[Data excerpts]
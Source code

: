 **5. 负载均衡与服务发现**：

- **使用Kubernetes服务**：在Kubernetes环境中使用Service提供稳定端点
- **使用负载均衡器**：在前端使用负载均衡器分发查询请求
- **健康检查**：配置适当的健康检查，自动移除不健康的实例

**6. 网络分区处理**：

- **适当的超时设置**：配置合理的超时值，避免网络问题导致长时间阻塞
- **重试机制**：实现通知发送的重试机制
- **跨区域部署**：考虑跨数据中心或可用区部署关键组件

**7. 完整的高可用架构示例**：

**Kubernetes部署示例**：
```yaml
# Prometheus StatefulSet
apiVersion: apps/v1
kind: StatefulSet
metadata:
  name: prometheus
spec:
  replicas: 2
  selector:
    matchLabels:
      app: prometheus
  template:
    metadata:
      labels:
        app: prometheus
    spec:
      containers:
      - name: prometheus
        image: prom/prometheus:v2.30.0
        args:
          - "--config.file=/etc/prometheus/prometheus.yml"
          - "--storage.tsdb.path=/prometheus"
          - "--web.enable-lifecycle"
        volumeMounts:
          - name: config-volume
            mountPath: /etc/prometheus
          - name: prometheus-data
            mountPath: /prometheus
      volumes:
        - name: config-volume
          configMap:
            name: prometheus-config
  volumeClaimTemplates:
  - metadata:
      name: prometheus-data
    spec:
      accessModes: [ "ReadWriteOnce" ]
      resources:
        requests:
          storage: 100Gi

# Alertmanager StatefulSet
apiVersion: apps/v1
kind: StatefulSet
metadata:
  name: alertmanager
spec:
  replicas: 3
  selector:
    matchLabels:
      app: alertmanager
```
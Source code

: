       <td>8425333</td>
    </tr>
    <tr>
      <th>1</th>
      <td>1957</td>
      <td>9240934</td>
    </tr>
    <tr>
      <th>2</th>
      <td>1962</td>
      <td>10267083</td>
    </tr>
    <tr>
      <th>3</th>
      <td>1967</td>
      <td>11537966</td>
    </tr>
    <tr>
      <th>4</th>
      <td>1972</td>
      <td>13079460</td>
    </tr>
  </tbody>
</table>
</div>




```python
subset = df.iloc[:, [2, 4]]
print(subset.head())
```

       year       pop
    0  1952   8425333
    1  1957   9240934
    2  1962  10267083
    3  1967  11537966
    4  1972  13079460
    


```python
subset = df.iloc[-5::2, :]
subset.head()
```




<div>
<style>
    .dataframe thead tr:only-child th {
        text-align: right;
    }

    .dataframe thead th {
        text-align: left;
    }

**TASK STATEMENT**
Give nothing but the number of lines in the entries that include "metadata".

**EXERCISE OUTPUT**
4